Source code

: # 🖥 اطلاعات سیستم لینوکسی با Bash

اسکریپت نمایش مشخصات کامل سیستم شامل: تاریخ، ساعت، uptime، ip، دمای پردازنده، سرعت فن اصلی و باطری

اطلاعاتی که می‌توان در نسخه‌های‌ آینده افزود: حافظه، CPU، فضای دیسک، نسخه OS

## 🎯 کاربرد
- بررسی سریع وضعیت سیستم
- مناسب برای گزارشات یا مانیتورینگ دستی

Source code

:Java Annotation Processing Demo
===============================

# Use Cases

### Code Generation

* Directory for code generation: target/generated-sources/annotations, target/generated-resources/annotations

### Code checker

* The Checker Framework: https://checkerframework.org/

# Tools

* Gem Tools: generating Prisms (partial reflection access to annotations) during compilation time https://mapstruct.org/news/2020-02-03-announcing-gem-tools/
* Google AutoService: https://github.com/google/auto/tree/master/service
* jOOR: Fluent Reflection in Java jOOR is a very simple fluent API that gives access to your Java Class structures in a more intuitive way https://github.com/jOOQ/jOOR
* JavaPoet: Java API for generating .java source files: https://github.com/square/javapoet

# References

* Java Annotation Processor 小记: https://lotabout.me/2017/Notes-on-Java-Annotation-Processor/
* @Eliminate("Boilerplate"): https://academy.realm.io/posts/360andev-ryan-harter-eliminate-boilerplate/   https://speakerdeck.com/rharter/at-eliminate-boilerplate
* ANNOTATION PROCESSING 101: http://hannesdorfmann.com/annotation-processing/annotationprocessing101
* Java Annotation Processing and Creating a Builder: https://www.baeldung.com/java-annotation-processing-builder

------------------------------------------------

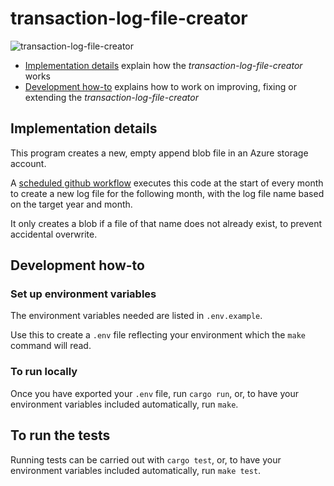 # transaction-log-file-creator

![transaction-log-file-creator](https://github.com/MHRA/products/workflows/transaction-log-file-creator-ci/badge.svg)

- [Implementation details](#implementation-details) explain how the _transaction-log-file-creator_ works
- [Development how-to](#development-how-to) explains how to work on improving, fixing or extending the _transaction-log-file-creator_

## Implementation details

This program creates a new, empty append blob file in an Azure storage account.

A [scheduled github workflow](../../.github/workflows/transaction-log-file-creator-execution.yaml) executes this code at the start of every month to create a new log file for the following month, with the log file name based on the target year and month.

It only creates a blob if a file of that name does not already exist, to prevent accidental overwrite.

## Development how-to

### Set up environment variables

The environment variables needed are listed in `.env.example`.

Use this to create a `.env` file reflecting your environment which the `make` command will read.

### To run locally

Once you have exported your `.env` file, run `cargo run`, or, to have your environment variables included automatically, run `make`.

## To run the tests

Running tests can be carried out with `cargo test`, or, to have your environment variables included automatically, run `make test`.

------------------------------------------------

Among the records above, a stretch begins at the line containing "intuitive way https://github.com/jOOQ/jOOR" and ends at the line containing "Annotation Processing and". Restate that stretch word for word, and nothing else.

### THE COMPLETED TASK
* jOOR: Fluent Reflection in Java jOOR is a very simple fluent API that gives access to your Java Class structures in a more intuitive way https://github.com/jOOQ/jOOR
* JavaPoet: Java API for generating .java source files: https://github.com/square/javapoet

# References

* Java Annotation Processor 小记: https://lotabout.me/2017/Notes-on-Java-Annotation-Processor/
* @Eliminate("Boilerplate"): https://academy.realm.io/posts/360andev-ryan-harter-eliminate-boilerplate/   https://speakerdeck.com/rharter/at-eliminate-boilerplate
* ANNOTATION PROCESSING 101: http://hannesdorfmann.com/annotation-processing/annotationprocessing101
* Java Annotation Processing and Creating a Builder: https://www.baeldung.com/java-annotation-processing-builder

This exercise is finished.